**Exercise input**
———

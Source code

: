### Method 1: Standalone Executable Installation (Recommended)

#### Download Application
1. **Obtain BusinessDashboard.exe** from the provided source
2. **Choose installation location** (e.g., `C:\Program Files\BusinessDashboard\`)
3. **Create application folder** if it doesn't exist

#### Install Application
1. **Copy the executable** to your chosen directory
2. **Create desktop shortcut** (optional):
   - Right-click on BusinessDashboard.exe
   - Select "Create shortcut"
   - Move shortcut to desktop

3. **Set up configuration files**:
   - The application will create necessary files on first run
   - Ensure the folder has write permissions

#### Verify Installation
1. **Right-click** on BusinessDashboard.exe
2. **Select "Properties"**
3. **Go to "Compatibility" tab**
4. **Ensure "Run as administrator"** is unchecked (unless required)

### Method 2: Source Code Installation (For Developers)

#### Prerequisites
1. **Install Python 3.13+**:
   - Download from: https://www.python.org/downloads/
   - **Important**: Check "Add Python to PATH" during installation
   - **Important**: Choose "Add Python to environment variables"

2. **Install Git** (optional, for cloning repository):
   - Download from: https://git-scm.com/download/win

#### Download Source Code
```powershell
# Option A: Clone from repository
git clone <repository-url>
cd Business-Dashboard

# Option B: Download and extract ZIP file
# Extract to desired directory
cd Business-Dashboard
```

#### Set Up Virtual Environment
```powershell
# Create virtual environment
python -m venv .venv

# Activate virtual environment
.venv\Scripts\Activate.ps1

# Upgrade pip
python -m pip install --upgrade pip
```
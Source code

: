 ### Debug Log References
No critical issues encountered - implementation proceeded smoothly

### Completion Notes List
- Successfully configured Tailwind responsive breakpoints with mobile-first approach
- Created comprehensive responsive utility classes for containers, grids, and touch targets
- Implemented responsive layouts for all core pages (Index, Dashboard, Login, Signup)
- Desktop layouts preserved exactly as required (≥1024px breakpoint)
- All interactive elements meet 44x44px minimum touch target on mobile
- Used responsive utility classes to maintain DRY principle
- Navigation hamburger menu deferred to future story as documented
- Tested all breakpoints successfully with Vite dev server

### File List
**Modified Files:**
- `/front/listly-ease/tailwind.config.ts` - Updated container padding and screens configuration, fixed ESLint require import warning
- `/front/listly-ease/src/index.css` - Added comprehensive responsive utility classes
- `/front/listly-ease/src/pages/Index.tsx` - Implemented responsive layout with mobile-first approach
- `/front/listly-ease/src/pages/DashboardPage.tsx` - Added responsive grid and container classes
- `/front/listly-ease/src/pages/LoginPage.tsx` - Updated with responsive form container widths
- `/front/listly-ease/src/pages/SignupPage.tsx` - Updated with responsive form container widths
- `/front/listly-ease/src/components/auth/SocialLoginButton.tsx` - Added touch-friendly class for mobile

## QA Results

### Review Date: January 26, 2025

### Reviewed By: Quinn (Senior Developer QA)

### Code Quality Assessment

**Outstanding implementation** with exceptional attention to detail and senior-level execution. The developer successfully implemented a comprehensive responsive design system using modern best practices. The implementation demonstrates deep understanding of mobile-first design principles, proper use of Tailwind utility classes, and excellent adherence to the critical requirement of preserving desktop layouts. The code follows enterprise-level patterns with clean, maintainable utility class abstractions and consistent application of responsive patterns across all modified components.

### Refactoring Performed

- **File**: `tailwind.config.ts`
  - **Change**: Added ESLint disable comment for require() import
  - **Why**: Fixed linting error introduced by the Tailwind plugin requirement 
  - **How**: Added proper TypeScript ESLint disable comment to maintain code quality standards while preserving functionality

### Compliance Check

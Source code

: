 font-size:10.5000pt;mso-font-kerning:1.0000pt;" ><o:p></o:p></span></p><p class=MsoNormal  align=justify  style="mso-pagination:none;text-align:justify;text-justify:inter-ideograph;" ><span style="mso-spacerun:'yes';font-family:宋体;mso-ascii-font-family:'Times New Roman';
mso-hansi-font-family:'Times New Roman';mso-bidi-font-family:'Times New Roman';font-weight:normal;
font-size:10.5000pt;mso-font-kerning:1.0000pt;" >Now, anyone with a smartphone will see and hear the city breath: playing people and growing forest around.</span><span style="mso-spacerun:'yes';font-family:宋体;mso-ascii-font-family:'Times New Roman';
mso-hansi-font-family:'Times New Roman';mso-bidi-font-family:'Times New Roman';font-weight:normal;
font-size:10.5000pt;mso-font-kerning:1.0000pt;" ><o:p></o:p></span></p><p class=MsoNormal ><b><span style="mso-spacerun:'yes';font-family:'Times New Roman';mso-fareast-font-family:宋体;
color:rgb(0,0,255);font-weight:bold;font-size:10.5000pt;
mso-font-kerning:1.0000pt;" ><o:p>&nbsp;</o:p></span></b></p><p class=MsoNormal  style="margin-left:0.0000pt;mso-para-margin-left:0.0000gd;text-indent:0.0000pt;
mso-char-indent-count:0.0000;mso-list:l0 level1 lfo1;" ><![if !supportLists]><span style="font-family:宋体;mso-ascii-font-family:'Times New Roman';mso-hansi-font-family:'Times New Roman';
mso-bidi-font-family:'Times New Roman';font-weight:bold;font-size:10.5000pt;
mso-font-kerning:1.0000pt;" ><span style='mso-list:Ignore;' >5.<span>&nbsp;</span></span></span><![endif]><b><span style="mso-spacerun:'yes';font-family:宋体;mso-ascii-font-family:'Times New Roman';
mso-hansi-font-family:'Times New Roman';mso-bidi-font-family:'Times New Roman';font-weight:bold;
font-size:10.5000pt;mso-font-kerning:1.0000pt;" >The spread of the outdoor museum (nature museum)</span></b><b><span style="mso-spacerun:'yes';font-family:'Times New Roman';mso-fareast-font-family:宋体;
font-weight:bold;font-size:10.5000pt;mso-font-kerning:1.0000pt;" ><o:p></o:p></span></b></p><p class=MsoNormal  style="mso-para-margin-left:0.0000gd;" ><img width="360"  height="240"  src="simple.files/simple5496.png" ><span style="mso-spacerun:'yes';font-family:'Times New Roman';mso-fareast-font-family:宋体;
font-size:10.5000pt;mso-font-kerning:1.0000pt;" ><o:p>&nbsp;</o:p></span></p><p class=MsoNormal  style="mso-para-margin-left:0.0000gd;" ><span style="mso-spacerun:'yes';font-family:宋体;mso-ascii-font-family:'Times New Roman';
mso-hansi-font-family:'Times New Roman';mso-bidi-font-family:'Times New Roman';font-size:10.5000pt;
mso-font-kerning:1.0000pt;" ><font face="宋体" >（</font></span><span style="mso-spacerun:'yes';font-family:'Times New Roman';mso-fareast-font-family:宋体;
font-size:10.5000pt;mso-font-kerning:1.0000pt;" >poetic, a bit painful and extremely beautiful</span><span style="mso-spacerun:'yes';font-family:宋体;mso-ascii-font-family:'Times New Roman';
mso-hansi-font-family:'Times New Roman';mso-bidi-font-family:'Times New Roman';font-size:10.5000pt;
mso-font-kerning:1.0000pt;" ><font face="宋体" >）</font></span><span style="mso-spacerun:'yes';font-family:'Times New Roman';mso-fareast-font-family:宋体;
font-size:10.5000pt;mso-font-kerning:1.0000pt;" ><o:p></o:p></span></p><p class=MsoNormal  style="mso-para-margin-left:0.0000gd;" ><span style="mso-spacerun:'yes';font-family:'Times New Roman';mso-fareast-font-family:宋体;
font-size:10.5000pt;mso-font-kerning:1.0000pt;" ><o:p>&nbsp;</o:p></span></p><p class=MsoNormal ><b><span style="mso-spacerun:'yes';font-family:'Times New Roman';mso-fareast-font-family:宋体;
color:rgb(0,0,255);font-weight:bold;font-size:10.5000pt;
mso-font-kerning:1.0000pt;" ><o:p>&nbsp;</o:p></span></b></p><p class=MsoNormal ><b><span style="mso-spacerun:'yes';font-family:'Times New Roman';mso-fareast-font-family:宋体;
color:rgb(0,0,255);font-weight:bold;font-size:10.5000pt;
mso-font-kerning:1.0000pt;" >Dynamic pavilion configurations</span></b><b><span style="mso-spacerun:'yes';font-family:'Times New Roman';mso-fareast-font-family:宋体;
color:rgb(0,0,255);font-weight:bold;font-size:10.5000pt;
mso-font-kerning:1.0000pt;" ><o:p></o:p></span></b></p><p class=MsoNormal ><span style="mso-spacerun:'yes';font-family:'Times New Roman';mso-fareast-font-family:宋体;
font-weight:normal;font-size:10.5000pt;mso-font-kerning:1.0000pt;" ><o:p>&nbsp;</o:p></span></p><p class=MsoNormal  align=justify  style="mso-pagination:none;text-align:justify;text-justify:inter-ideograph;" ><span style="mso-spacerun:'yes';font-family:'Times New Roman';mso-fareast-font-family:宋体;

———

Restate the material word for word, but only from its first line through the line containing "- Right-click on BusinessDashboard.exe".

Source code

:### Method 1: Standalone Executable Installation (Recommended)

#### Download Application
1. **Obtain BusinessDashboard.exe** from the provided source
2. **Choose installation location** (e.g., `C:\Program Files\BusinessDashboard\`)
3. **Create application folder** if it doesn't exist

#### Install Application
1. **Copy the executable** to your chosen directory
2. **Create desktop shortcut** (optional):
   - Right-click on BusinessDashboard.exe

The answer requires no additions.